• _Assigned task_: Look through the records, and whenever a line includes the word "데이터베이스가", copy it.

• _Records for the task_:
◇ ◇ ◇ ◇ ◇ ◇ ◇

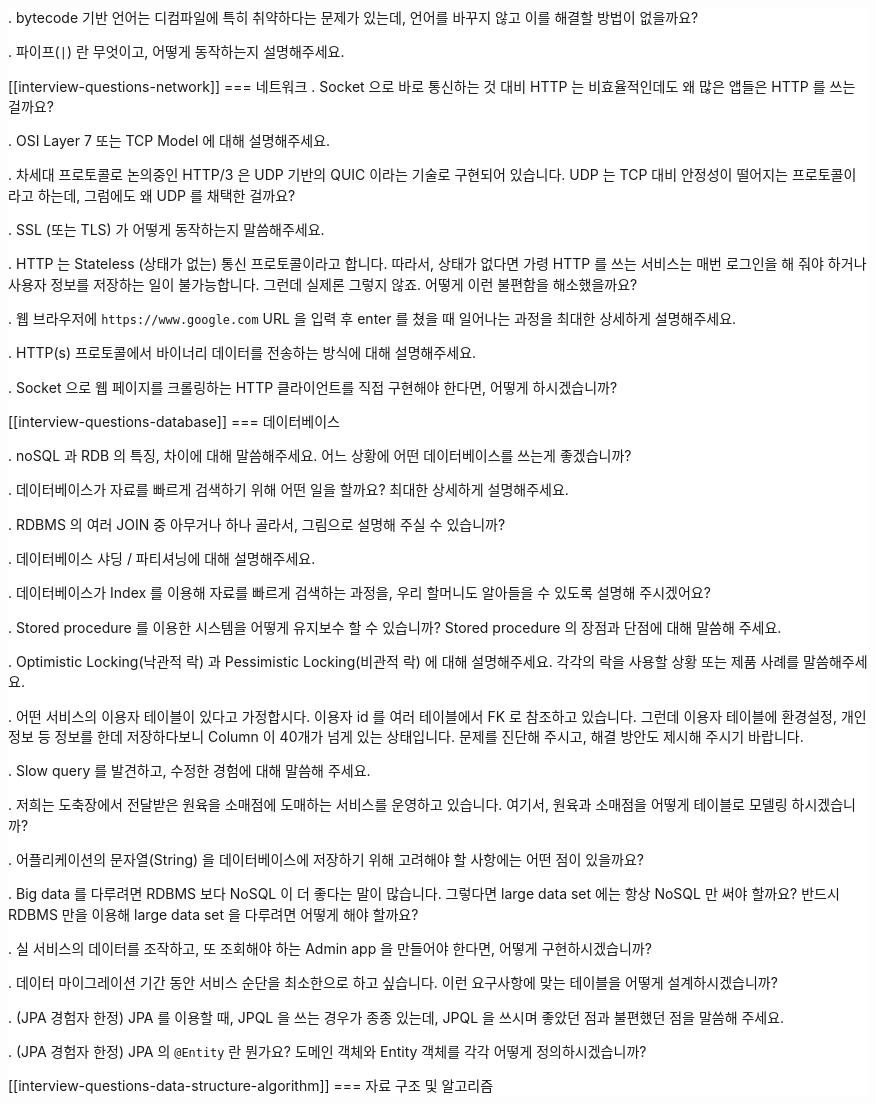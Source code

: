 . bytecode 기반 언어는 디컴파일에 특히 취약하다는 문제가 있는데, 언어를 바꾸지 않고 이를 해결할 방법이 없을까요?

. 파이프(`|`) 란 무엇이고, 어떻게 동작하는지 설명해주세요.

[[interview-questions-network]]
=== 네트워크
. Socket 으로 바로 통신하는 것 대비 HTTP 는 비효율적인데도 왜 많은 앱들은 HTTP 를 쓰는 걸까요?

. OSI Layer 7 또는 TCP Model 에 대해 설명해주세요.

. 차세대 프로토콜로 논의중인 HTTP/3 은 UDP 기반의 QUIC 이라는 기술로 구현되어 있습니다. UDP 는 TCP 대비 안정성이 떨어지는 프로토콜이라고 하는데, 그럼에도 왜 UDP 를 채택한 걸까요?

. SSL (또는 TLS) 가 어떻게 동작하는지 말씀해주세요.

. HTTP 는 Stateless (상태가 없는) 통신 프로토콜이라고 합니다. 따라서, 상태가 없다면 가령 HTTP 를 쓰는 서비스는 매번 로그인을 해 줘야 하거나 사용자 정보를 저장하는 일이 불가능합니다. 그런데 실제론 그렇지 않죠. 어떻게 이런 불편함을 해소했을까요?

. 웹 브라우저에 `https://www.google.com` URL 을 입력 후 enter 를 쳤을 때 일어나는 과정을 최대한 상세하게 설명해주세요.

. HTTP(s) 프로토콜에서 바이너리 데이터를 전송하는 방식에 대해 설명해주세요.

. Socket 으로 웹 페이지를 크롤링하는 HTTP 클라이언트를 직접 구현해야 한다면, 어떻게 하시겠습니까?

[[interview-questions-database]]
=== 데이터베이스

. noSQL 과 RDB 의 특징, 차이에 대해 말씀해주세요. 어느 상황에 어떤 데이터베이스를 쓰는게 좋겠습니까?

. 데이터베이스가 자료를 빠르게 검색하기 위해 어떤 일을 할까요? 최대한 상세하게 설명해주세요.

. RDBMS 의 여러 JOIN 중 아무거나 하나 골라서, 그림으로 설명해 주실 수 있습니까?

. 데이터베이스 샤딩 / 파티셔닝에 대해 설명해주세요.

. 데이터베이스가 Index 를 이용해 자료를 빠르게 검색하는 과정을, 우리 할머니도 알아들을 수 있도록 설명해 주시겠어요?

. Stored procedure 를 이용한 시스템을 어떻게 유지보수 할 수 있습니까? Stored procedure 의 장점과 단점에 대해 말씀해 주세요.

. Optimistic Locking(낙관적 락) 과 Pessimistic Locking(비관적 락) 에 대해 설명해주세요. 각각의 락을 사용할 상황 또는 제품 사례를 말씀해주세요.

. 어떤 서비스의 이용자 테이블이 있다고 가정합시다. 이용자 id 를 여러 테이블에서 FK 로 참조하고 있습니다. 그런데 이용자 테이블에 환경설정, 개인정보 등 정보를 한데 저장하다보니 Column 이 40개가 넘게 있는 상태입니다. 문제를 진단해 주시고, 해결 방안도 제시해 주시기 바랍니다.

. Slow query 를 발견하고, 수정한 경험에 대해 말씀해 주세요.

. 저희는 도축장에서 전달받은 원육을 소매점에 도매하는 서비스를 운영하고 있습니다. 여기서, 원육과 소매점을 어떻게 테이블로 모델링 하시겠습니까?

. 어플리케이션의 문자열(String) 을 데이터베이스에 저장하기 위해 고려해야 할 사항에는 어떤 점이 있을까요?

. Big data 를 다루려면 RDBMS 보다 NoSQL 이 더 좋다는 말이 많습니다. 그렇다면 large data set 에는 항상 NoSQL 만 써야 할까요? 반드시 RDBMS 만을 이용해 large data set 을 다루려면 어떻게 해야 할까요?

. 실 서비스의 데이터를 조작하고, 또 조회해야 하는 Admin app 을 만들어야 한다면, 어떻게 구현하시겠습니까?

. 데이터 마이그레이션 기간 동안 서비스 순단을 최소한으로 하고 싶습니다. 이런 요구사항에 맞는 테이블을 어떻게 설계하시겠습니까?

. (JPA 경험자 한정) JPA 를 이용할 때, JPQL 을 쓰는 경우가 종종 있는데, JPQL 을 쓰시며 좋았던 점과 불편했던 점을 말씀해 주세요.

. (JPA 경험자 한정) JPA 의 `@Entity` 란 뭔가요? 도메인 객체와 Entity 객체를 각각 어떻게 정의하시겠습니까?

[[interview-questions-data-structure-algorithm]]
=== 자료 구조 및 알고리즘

◇ ◇ ◇ ◇ ◇ ◇ ◇

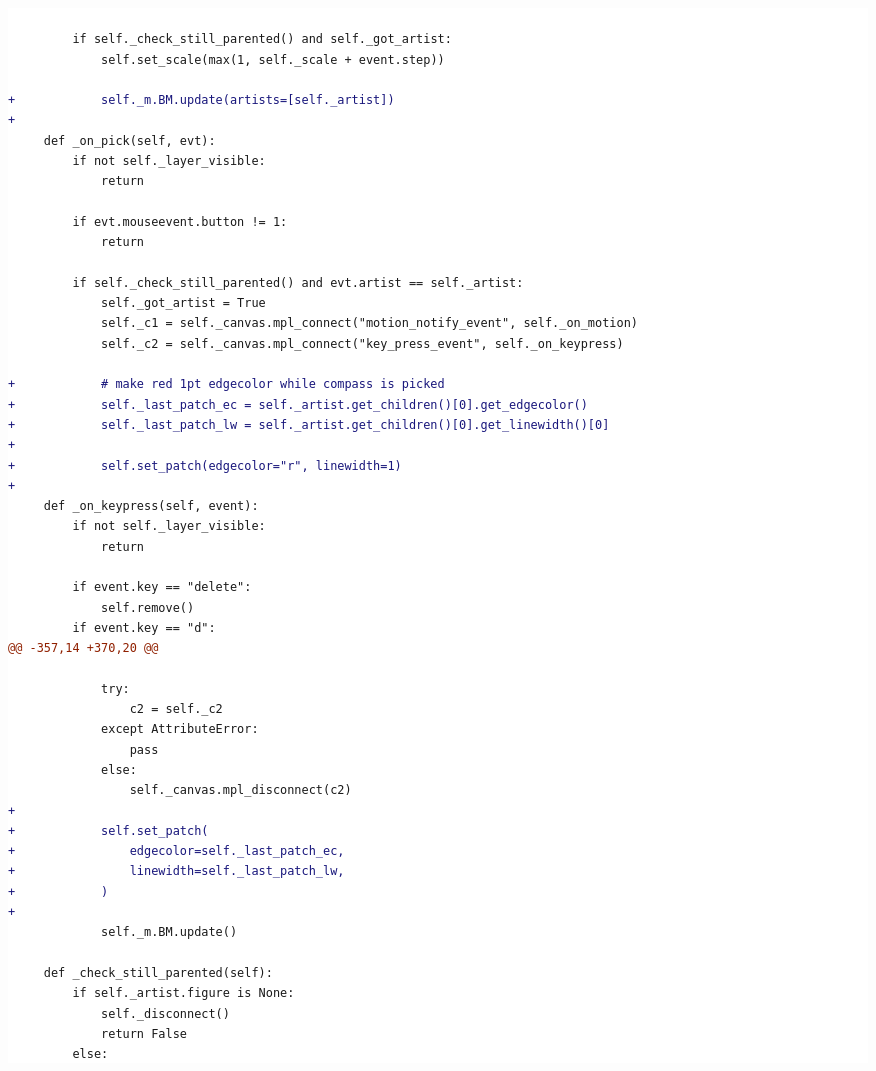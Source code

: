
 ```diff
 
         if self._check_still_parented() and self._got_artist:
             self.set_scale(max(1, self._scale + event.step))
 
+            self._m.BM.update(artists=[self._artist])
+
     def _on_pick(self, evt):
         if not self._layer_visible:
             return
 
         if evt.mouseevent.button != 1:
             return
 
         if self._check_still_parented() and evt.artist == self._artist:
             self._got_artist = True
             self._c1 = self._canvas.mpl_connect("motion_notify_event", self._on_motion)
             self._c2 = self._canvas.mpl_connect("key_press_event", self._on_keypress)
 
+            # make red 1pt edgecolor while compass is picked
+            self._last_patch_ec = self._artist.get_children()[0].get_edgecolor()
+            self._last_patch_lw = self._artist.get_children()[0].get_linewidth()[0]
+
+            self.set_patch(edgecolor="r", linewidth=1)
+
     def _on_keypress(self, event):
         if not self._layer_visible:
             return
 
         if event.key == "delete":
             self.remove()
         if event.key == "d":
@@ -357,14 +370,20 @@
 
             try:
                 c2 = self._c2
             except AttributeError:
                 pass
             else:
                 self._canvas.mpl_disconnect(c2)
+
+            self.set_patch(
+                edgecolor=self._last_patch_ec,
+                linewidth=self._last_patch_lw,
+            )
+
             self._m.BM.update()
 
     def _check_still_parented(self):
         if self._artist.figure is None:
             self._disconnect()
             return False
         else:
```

◇ ◇ ◇ ◇ ◇ ◇ ◇

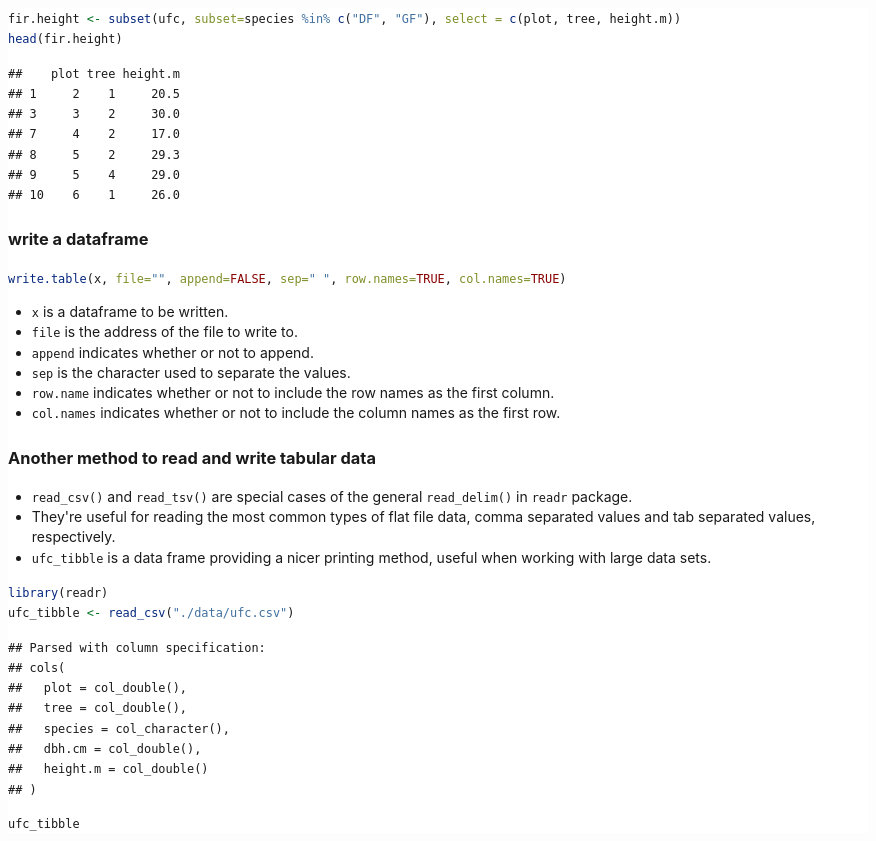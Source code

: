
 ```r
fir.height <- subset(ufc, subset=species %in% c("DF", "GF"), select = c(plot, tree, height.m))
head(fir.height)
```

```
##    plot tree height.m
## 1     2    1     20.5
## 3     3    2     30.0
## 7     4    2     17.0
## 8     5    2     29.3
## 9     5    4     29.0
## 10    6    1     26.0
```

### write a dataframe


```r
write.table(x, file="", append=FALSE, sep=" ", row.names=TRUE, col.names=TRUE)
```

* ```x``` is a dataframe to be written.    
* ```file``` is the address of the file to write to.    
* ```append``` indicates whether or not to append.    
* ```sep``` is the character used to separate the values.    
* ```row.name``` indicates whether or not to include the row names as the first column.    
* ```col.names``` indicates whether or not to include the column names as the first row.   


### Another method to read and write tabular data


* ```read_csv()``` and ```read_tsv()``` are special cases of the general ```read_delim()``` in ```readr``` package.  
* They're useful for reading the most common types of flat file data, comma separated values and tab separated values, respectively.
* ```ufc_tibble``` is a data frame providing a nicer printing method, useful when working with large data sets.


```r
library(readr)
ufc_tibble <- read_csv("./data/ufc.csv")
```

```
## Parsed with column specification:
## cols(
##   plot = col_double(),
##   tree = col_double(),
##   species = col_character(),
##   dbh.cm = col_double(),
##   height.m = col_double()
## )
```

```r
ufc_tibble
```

◇ ◇ ◇ ◇ ◇ ◇ ◇

• _Result of the exercise_:
. 데이터베이스가 자료를 빠르게 검색하기 위해 어떤 일을 할까요? 최대한 상세하게 설명해주세요.
. 데이터베이스가 Index 를 이용해 자료를 빠르게 검색하는 과정을, 우리 할머니도 알아들을 수 있도록 설명해 주시겠어요?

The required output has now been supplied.